Revelations regarding the Left (Joe Scarborough)

A few days back I chronicled the left’s heated attacks on men and women of faith.

I noted how op-ed writers for the New York Times and other media elites bashed evangelical Christians, conservative Catholics, and Orthodox Jews.

You’ve read it before—Garry Wills comparing Christians to Osama Bin Laden and Maureen Dowd predicting the next dark ages because evangelicals voted for George Bush.

The Schiavo case and the death of Pope John Paul II only intensified the chattering class’s bigoted rhetoric.

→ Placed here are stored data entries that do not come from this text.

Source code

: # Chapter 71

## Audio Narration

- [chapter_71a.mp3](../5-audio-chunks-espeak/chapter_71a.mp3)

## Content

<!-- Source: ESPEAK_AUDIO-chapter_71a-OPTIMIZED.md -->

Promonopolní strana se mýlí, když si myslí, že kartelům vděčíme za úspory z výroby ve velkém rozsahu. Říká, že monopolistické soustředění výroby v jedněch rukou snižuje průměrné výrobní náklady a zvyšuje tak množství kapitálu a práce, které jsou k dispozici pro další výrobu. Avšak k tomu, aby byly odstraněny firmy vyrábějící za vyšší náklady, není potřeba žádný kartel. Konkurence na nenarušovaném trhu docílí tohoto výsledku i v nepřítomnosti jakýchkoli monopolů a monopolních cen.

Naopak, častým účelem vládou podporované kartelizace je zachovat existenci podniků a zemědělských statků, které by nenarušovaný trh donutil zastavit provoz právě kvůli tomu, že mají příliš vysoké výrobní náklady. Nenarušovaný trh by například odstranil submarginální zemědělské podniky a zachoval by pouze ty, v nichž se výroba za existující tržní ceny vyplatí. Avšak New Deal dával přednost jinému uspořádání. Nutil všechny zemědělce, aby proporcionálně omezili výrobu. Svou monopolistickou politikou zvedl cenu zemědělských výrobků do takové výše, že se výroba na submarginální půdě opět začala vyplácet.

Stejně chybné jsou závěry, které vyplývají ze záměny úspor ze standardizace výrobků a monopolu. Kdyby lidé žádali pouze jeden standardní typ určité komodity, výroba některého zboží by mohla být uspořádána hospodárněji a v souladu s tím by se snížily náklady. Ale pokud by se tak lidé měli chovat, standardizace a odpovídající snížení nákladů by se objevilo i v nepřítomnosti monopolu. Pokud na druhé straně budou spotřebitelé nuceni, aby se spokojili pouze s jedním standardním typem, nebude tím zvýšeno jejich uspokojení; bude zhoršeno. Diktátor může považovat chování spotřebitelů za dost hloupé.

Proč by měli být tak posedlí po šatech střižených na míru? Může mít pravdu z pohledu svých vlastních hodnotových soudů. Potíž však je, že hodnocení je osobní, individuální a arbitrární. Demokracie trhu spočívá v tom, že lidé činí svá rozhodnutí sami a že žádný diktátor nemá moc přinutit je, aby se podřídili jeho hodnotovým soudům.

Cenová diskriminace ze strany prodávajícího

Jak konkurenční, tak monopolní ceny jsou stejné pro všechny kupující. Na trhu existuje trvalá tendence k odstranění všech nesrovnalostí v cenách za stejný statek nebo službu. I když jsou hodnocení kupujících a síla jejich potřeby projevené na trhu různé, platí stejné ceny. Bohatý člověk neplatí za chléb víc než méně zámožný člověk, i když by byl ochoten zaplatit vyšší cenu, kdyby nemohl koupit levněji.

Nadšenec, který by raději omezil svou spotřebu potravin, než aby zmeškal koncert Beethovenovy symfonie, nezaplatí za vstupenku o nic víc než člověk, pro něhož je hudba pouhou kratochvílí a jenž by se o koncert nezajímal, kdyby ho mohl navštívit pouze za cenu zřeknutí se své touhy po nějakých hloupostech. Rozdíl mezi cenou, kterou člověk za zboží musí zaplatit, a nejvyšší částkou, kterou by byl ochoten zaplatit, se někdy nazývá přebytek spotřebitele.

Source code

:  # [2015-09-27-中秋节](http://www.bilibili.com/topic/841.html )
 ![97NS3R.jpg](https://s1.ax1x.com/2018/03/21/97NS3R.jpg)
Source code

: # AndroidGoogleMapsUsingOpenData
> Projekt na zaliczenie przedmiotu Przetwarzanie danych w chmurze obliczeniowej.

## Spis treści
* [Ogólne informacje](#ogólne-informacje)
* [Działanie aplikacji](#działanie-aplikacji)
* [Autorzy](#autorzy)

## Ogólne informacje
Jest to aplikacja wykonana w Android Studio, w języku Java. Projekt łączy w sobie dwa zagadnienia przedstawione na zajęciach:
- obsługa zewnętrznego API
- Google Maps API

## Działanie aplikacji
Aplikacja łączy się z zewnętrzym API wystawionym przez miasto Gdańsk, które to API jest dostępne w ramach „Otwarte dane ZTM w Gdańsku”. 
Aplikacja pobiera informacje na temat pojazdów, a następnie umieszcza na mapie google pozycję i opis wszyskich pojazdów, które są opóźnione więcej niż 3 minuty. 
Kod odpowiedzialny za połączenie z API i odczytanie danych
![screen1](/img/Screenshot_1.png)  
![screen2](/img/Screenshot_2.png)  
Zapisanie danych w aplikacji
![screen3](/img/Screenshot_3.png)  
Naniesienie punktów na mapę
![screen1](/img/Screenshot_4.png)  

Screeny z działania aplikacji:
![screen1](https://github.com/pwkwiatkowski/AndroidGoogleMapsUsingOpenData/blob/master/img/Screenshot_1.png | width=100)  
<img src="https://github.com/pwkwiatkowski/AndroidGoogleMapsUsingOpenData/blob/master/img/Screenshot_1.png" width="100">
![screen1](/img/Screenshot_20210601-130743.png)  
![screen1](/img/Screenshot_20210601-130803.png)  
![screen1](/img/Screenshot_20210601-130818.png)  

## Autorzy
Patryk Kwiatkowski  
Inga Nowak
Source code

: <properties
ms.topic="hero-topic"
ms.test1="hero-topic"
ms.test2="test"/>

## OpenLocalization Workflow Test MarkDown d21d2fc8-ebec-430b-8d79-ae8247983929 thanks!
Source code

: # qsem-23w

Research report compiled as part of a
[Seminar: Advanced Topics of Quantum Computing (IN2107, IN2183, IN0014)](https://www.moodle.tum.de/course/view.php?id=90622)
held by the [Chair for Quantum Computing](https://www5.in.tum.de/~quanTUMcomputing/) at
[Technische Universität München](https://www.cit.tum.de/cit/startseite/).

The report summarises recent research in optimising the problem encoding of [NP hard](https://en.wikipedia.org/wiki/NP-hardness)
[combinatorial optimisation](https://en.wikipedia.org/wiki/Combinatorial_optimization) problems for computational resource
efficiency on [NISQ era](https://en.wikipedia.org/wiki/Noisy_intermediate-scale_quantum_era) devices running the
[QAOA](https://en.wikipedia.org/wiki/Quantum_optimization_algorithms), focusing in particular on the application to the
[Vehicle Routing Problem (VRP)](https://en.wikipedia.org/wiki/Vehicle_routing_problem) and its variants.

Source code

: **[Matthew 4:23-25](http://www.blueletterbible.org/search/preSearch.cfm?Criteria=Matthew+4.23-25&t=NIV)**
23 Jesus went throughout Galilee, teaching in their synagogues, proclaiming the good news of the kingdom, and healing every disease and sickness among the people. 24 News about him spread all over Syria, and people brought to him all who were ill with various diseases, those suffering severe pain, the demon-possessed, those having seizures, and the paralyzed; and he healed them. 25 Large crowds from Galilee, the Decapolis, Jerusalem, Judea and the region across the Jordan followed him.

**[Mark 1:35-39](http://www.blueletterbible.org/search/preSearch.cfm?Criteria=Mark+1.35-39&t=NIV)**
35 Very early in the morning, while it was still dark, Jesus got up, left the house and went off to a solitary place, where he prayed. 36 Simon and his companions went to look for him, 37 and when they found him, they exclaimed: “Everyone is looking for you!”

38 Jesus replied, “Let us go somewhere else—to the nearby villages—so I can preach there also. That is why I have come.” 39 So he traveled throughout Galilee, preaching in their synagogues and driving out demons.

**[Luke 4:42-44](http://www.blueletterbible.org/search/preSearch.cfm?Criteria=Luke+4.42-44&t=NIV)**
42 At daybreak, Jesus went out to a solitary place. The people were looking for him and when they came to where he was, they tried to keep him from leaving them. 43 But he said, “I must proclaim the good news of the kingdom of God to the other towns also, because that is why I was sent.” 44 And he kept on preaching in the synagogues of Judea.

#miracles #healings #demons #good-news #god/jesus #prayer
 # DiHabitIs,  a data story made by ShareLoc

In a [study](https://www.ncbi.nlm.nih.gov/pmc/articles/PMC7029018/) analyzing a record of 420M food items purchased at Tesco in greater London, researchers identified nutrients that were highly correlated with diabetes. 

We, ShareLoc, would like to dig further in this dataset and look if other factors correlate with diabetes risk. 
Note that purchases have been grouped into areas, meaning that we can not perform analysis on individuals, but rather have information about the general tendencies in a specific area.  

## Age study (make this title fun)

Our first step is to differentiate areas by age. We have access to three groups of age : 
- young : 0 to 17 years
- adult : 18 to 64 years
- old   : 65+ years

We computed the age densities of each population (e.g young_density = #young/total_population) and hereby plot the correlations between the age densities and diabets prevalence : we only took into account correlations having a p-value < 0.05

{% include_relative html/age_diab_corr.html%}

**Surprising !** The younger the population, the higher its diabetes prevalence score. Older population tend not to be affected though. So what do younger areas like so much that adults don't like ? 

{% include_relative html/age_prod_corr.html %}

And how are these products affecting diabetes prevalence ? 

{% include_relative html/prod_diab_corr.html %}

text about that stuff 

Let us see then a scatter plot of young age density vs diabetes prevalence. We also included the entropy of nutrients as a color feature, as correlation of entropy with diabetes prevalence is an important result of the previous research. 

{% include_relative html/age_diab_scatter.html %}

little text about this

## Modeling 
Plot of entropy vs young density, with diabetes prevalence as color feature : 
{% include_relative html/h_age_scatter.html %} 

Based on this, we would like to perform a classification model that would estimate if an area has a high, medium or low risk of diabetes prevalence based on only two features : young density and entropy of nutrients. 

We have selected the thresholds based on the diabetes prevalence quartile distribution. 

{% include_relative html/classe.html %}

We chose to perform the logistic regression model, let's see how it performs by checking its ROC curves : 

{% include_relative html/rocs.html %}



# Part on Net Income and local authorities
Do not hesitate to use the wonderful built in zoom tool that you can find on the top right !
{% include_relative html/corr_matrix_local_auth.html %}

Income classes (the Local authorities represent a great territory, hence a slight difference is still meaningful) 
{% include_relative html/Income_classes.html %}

Christopher Hitches, Air America, and a collection of “Moveon.org” types blamed the late Pope for Aids in Africa, genocide in Rwanda, and the oppression of millions in the Middle East.

Terri Schiavo, on the other hand, simply shouldered the blame for Barry Bonds, chicken weed and Michael Eisner.

This week has brought a new round of angry attacks centered upon—I kid you not—a fictional NBC miniseries called Revelations.

As usual, The New York Times’ Frank Rich weighed in with his Pavlovian response to the mere mentioning of the words “Jesus Christ’ thirty paces beyond a place of worship.

The talented New York Times Arts editor blasted the Christian-themed fictional series as anti-Semitic.

What an original charge.

Not to be outdone, Salon.com called the Christian series “the latest nugget in a hailstorm of fundamentalist invective.”

Maybe I am missing something but it seems that all the invective is coming from the left.

For a political set that has long preached tolerance and diversity, modern American liberals have neither for Christians who follow 2,000 years of teachings from the church.

As I explained in an earlier column, I suspect much of the anger is rooted in the mistaken belief that God died sometime after the Beatles appeared on Ed Sullivan and before Wavy Gravy took the stage at Woodstock.

From the end of Woodstock to the inauguration of Ronald Reagan, most conservative Christians kept their mouths shut and surrendered politics and pop culture to the New Left.

That deafening silence began to break after the 1992 election of Bill Clinton. By 1994, Christians were actively demanding a say in their government.

The election of George W. Bush in 2000 further emboldened them.

With Washington under control, evangelicals and conservative Catholics set their sights on changing popular culture.

With the enormous success of the “Left Behind” book series and “The Passion of the Christ,” mainstream media outlets like NBC and CBS began looking for religious material to place in their prime time schedules.

But for many, the ascendancy of Orthodox Christianity is simply too much to take.

Like Christian activists before them, these left wing talking heads spend their days searching for every possible slight that will give them an opportunity to cry foul and launch a new blistering attack against the theocratic nut bar of the week.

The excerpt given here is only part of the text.